Linux currently supports 64 types of signals. The signal is divided into non-real-time signal (unreliable signal) and real-time signal (reliable signal) two types, corresponding to the Linux signal value of 1-31 and 34-64. (in detail, see part II)

The signal is asynchronous, and a process does not have to wait for the signal to arrive by any action, in fact, the process does not know exactly when the signal arrives. This paper focuses on the signal processing mechanism of Linux, the more information about the signal can be referenced here.

In general, when a process receives a signal, the following behavior occurs:

The response of the process to the signal

    1. Ignoring signals: Most signals can be ignored, except for Sigstop and Sigkill signals (this is the means by which super users kill or stop arbitrary processes).
    2. Capture signal: Registers a signal processing function, which processes the specific signal produced.
    3. Let the signal default action work: The UNIX kernel defines the default action in 5 scenarios:
      • A) aborted abort: Terminates the process and produces a core file.
      • b) Terminate stop: Terminates the process without generating a core file.
      • c) Ignore: Ignore signal.
      • d) Suspend suspend: Suspend process.
      • E) Continue continue: If the process is suspended, the resume process, otherwise ignores this signal.

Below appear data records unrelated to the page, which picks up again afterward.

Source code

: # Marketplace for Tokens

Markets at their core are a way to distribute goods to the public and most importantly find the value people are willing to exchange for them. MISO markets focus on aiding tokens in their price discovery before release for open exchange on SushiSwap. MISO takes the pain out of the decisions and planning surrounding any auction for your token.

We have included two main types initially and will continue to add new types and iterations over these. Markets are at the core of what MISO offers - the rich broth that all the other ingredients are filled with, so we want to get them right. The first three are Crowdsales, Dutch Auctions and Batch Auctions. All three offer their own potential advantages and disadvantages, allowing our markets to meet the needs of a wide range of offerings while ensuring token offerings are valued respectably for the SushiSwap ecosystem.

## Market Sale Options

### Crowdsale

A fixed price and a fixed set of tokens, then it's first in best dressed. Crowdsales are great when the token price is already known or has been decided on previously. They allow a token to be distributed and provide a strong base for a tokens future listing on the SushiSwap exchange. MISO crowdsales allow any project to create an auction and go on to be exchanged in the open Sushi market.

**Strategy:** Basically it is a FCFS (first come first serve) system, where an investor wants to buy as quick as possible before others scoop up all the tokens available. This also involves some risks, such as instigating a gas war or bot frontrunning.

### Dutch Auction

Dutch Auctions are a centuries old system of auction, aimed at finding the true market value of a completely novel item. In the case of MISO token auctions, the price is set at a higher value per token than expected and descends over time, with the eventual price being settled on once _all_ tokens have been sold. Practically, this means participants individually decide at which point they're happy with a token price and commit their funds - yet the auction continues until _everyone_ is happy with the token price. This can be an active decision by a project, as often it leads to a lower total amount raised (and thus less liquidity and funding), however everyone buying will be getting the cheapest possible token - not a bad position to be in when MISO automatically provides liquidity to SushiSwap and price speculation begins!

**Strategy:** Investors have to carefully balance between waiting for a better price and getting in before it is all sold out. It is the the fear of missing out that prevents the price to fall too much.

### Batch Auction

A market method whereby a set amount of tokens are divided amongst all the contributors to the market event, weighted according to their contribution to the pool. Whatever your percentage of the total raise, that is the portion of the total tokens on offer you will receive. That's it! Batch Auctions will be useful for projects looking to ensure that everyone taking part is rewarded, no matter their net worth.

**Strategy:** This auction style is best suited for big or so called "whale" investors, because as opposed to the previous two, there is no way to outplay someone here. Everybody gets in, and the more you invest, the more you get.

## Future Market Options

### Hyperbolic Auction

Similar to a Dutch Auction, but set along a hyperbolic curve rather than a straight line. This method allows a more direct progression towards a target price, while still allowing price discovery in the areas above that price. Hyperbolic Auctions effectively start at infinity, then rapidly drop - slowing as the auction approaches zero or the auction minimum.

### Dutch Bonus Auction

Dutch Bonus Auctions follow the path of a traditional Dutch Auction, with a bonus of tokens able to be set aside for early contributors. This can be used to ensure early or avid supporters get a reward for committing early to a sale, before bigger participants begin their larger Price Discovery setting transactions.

Registering Signal processing functions

If you want the process to capture a signal and then make the appropriate processing, you need to register the signal processing function. Similar to interrupts, the kernel also prepares a signal vector table for each process , which records the processing mechanism of each signal, by default invoking the default processing mechanism. When the process registers a signal handler for a signal, the kernel invokes the registered function when that signal occurs.

The Register signal handler function is called by the system signal (), sigaction (). where signal () is implemented on the basis of a reliable signal system invocation, it is a library function. It has only two parameters, does not support signal transmission information, mainly for the first 32 kinds of non-real-time signal installation, and sigaction () is a newer function (implemented by two system calls: Sys_signal and Sys_rt_sigaction), three parameters, support signal transmission information, Mainly used in conjunction with Sigqueue () system calls, of course, sigaction () also supports the installation of non-real-time signals. Sigaction () is better than signal () mainly reflected in the supporting signal with parameters. If you want to get more, you can also refer to this section.

signal processing mechanism under Linux

How does the process discover and accept signals?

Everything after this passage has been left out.